Saurabh Ghadge
Saurabh Ghadge

Reputation: 1

How can I perform a SUM window function with a time range but handle duplicate timestamps row-wise in SQL

I have a scenario where I need to calculate a running total using the SUM window function in SQL. The issue arises because some rows have duplicate timestamps, and the RANGE clause in the window function groups all rows with the same timestamp together, causing incorrect calculations.

Here’s an example of the SQL I’m trying to use:

SUM(volume) OVER (
    PARTITION BY ID
    ORDER BY td.timestamp
    RANGE BETWEEN INTERVAL '60' SECOND PRECEDING AND CURRENT ROW
) AS total_volume

Problem:

Constraints:

Is there a way to adjust the SQL to process rows correctly within the same timestamp range while adhering to the time window logic?

Input

timestamp Volume
2024-11-16 08:00:00 10
2024-11-16 08:00:00 20
2024-11-16 08:01:00 30
2024-11-16 08:02:00 40
2024-11-16 08:02:00 50

Current Result (Using RANGE and Grouping by Timestamp)

timestamp RollVolume
2024-11-16 08:00:00 30
2024-11-16 08:00:00 30
2024-11-16 08:01:00 30
2024-11-16 08:02:00 90
2024-11-16 08:02:00 90

Expected Output

timestamp RollVolume
2024-11-16 08:00:00 10
2024-11-16 08:00:00 30
2024-11-16 08:01:00 30
2024-11-16 08:02:00 40
2024-11-16 08:02:00 90

Here, The RollVolume is calculated row by row within each timestamp, instead of grouping rows with identical timestamps.

Upvotes: 0

Views: 101

Answers (2)

keithwalsh
keithwalsh

Reputation: 881

As mentioned in the comments, deterministic row ordering is required for accurate results. The below uses PostgreSQL's ctid which represents the physical location of each row in a table but can change with table updates.
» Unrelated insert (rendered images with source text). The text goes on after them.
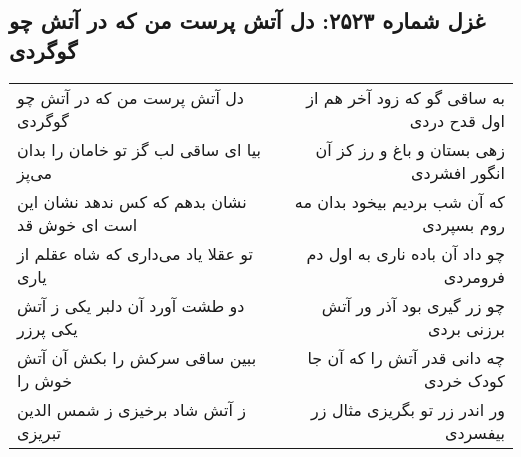 \begin{center}
\section*{غزل شماره ۲۵۲۳: دل آتش پرست من که در آتش چو گوگردی}
\label{sec:2523}
\begin{longtable}{l p{0.5cm} r}
دل آتش پرست من که در آتش چو گوگردی
&&
به ساقی گو که زود آخر هم از اول قدح دردی
\\
بیا ای ساقی لب گز تو خامان را بدان می‌پز
&&
زهی بستان و باغ و رز کز آن انگور افشردی
\\
نشان بدهم که کس ندهد نشان این است ای خوش قد
&&
که آن شب بردیم بیخود بدان مه روم بسپردی
\\
تو عقلا یاد می‌داری که شاه عقلم از یاری
&&
چو داد آن باده ناری به اول دم فرومردی
\\
دو طشت آورد آن دلبر یکی ز آتش یکی پرزر
&&
چو زر گیری بود آذر ور آتش برزنی بردی
\\
ببین ساقی سرکش را بکش آن آتش خوش را
&&
چه دانی قدر آتش را که آن جا کودک خردی
\\
ز آتش شاد برخیزی ز شمس الدین تبریزی
&&
ور اندر زر تو بگریزی مثال زر بیفسردی
\\
\end{longtable}
\end{center}

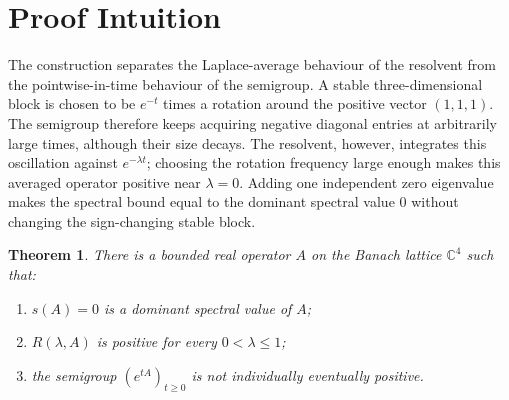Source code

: \documentclass[11pt]{article}
\newtheorem{theorem}{Theorem}
\newcommand{\C}{\mathbb C}
\newcommand{\spb}{s}
\begin{document}
\section*{Proof Intuition}

The construction separates the Laplace-average behaviour of the resolvent from
the pointwise-in-time behaviour of the semigroup. A stable three-dimensional
block is chosen to be $e^{-t}$ times a rotation around the positive vector
$(1,1,1)$. The semigroup therefore keeps acquiring negative diagonal entries
at arbitrarily large times, although their size decays. The resolvent, however,
integrates this oscillation against $e^{-\lambda t}$; choosing the rotation
frequency large enough makes this averaged operator positive near $\lambda=0$.
Adding one independent zero eigenvalue makes the spectral bound equal to the
dominant spectral value $0$ without changing the sign-changing stable block.

\begin{theorem}
There is a bounded real operator $A$ on the Banach lattice $\C^4$ such that:
\begin{enumerate}
\item $\spb(A)=0$ is a dominant spectral value of $A$;
\item $R(\lambda,A)$ is positive for every $0<\lambda\leq 1$;
\item the semigroup $(e^{tA})_{t\geq 0}$ is not individually eventually
positive.
\end{enumerate}
\end{theorem}
\end{document}
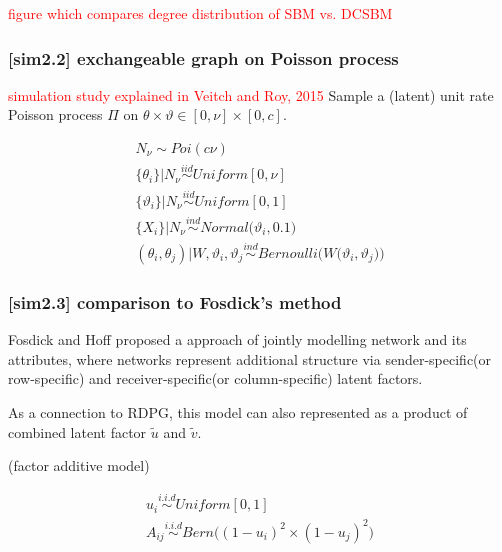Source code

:\documentclass[12pt]{article}
\theoremstyle{definition}
\begin{document}
\textcolor{red}{figure which compares degree distribution of SBM vs. DCSBM}



\subsubsection{[sim2.2] exchangeable graph on Poisson process}


\textcolor{red}{simulation study explained in Veitch and Roy, 2015}
Sample a (latent) unit rate Poisson process $\Pi$ on $\theta \times \vartheta \in [0, \nu] \times [0, c]$.
 
\begin{equation}
\begin{gathered}
N_{\nu} \sim Poi( c \nu) \\ 
\{ \theta_{i} \} \big| N_{\nu} \overset{iid}{\sim} Uniform[0, \nu]  \\ 
\{ \vartheta_{i} \} \big| N_{\nu} \overset{iid}{\sim} Uniform[0,1] \\ 
\{ X_{i}  \} | N_{\nu} \overset{ind}{\sim} Normal \big( \vartheta_{i}, 0.1 \big)  \\ 
(\theta_{i}, \theta_{j}) \big| W, \vartheta_{i}, \vartheta_{j} \overset{ind}{\sim} Bernoulli \big( W\big( \vartheta_{i}, \vartheta_{j} \big) \big) 
\end{gathered}
\end{equation}





\subsubsection{[sim2.3] comparison to Fosdick's method}


Fosdick and Hoff proposed a approach of jointly modelling network and its attributes, where networks represent additional structure via sender-specific(or row-specific) and receiver-specific(or column-specific) latent factors.

As a connection to RDPG, this model can also represented as a product of combined latent factor $\tilde{u}$ and $\tilde{v}$. 

(factor additive model)

\begin{equation}
\begin{gathered}
u_{i} \overset{i.i.d}{\sim} Uniform[0,1] \\ 
A_{ij}  \overset{i.i.d}{\sim} Bern \big(  ( 1 - u_{i})^2 \times (1 - u_{j})^2    \big)
\end{gathered}
\end{equation}
\end{document}
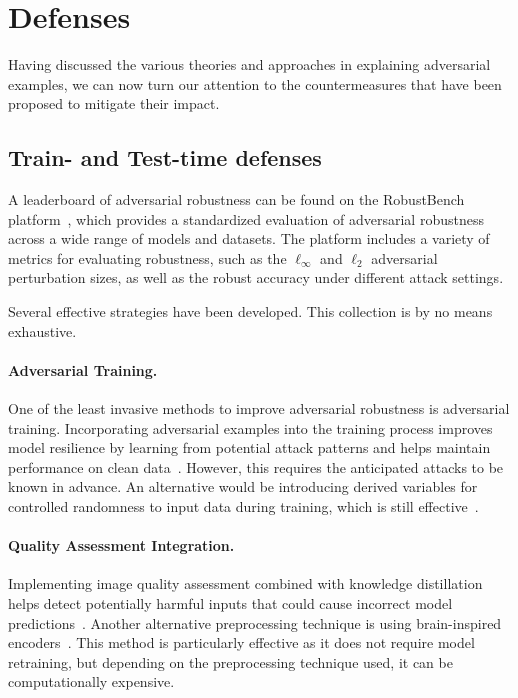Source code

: \documentclass[a4paper, oneside]{discothesis}
\begin{document}
\section{Defenses}

Having discussed the various theories and approaches in explaining adversarial examples, we can now turn our attention to the countermeasures that have been proposed to mitigate their impact.

\subsection{Train- and Test-time defenses}

A leaderboard of adversarial robustness can be found on the RobustBench platform~\cite{croce2021robustbench}, which provides a standardized evaluation of adversarial robustness across a wide range of models and datasets. The platform includes a variety of metrics for evaluating robustness, such as the $\ell_\infty$ and $\ell_2$ adversarial perturbation sizes, as well as the robust accuracy under different attack settings.

Several effective strategies have been developed. This collection is by no means exhaustive.

\paragraph{Adversarial Training.} One of the least invasive methods to improve adversarial robustness is adversarial training. Incorporating adversarial examples into the training process improves model resilience by learning from potential attack patterns and helps maintain performance on clean data~\cite{araujo2020advocating, Ren2022VulnerabilityAR}. However, this requires the anticipated attacks to be known in advance. An alternative would be introducing derived variables for controlled randomness to input data during training, which is still effective~\cite{Adeke2023SecuringNT}.

\paragraph{Quality Assessment Integration.} Implementing image quality assessment combined with knowledge distillation helps detect potentially harmful inputs that could cause incorrect model predictions~\cite{feng2020towards}. Another alternative preprocessing technique is using brain-inspired encoders~\cite{Rakhimberdina2022StrengtheningRU}. This method is particularly effective as it does not require model retraining, but depending on the preprocessing technique used, it can be computationally expensive.
\end{document}
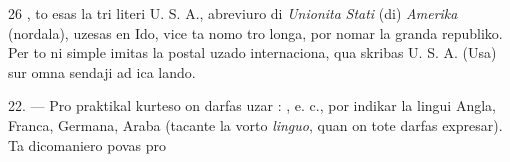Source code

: \begin{VUpage}[30]{26}
, to esas la tri literi U. S. A., abreviuro di \textit{Unionita}\nl
\textit{Stati} (di) \textit{Amerika} (nordala), uzesas en Ido, vice ta nomo\nl
tro longa, por nomar la granda republiko. Per to ni simple\nl
imitas la postal uzado internaciona, qua skribas U. S. A.\nl
(Usa) sur omna sendaji ad ica lando.

\VUblanc{4.67pt}%
22. --- Pro praktikal kurteso on darfas uzar : \nl
{}, e. c., por indikar la lingui\nl
Angla, Franca, Germana, Araba (tacante la vorto \textit{linguo},\nl
quan on tote darfas expresar). Ta dicomaniero povas pro
\parplein
\end{VUpage}

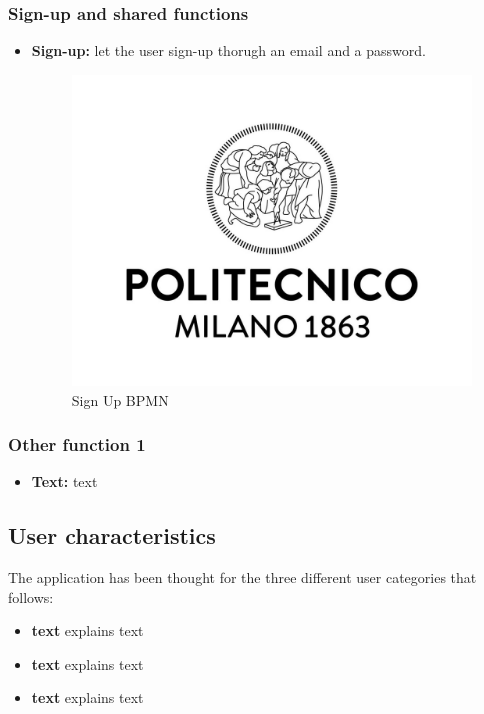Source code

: \documentclass[table, 12pt]{article} %
\begin{document}
        \subsubsection{Sign-up and shared functions}
        \begin{itemize}
            \item \textbf{Sign-up:} let the user sign-up thorugh an email and a password.
            \begin{center}
                \begin{figure}[!h]
                    \includegraphics[width=\textwidth]{assets/logo_polimi.jpg}
                    \caption{Sign Up BPMN}
                    \label{fig: singup}
                \end{figure}
            \end{center}
        \end{itemize}
        
        \subsubsection{Other function 1}
        \begin{itemize}                                 
            \item \textbf{Text:} text
        \end{itemize}
        
        
    \subsection{User characteristics}
    The application has been thought for the three different user categories that follows:
        \begin{itemize}
            \item \textbf{text}  explains text
            \item \textbf{text}  explains text   
            \item \textbf{text}  explains text
        \end{itemize}
\end{document}
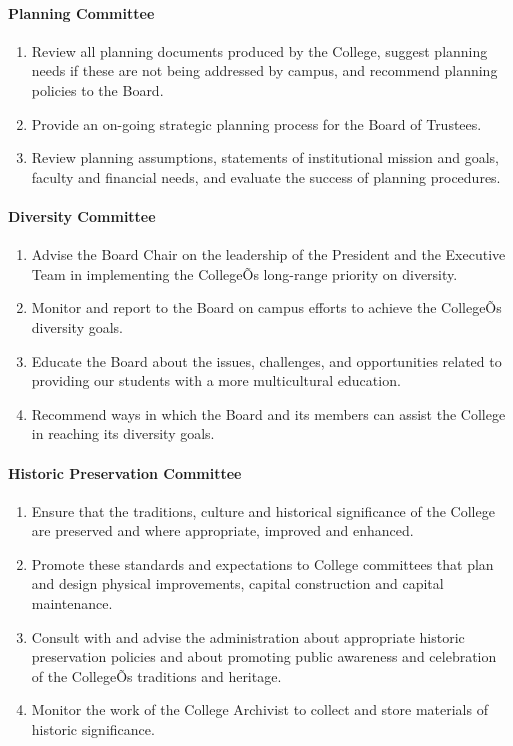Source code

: \documentclass[letterpaper, 11pt]{article}
\begin{document}
			\paragraph{Planning Committee}
				\begin{enumerate}[label=\alph*)]
					\item{Review all planning documents produced by the College, suggest planning needs if these are not being addressed by campus, and recommend planning policies to the Board.}
					\item{Provide an on-going strategic planning process for the Board of Trustees.}
					\item{Review planning assumptions, statements of institutional mission and goals, faculty and financial needs, and evaluate the success of planning procedures.}
				\end{enumerate}
			\paragraph{Diversity Committee}
				\begin{enumerate}[label=\alph*)]
					\item{Advise the Board Chair on the leadership of the President and the Executive Team in implementing the CollegeÕs long-range priority on diversity.}
					\item{Monitor and report to the Board on campus efforts to achieve the CollegeÕs diversity goals.}
					\item{Educate the Board about the issues, challenges, and opportunities related to providing our students with a more multicultural education.}
					\item{Recommend ways in which the Board and its members can assist the College in reaching its diversity goals.}
				\end{enumerate}
			\paragraph{Historic Preservation Committee}
				\begin{enumerate}[label=\alph*)]
					\item{Ensure that the traditions, culture and historical significance of the College are preserved and where appropriate, improved and enhanced.}
					\item{Promote these standards and expectations to College committees that plan and design physical improvements, capital construction and capital maintenance.}
					\item{Consult with and advise the administration about appropriate historic preservation policies and about promoting public awareness and celebration of the CollegeÕs traditions and heritage.}
					\item{Monitor the work of the College Archivist to collect and store materials of historic significance.}
				\end{enumerate}
\end{document}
https://dbfiddle.uk/xxm_Ujpm

WITH ordered AS (
    SELECT *, ROW_NUMBER() OVER (ORDER BY timestamp, Volume, ctid) AS rn
    FROM input
)
WITH ordered AS (
    SELECT *, ROW_NUMBER() OVER (ORDER BY timestamp, Volume, ctid) AS rn
    FROM input
)
WITH ordered AS (
    SELECT *, ROW_NUMBER() OVER (ORDER BY timestamp, Volume, ctid) AS rn
    FROM input
)
SELECT
    o1.timestamp,
    (
        SELECT SUM(o2.Volume)
        FROM ordered o2
        WHERE o2.timestamp > o1.timestamp - INTERVAL '60 seconds'
          AND o2.timestamp <= o1.timestamp
          AND ( 
              o2.timestamp < o1.timestamp 
              OR (o2.timestamp = o1.timestamp AND o2.rn <= o1.rn) 
          )
    ) AS RollVolume
FROM ordered o1
ORDER BY o1.timestamp, o1.rn;

Upvotes: 0

MatBailie
MatBailie

Reputation: 86775

The simplest option is to run a cumulative sum from start to finish, without the time RANGE, then use a second cumulative sum to deduct the unwanted rows, with the time RANGE...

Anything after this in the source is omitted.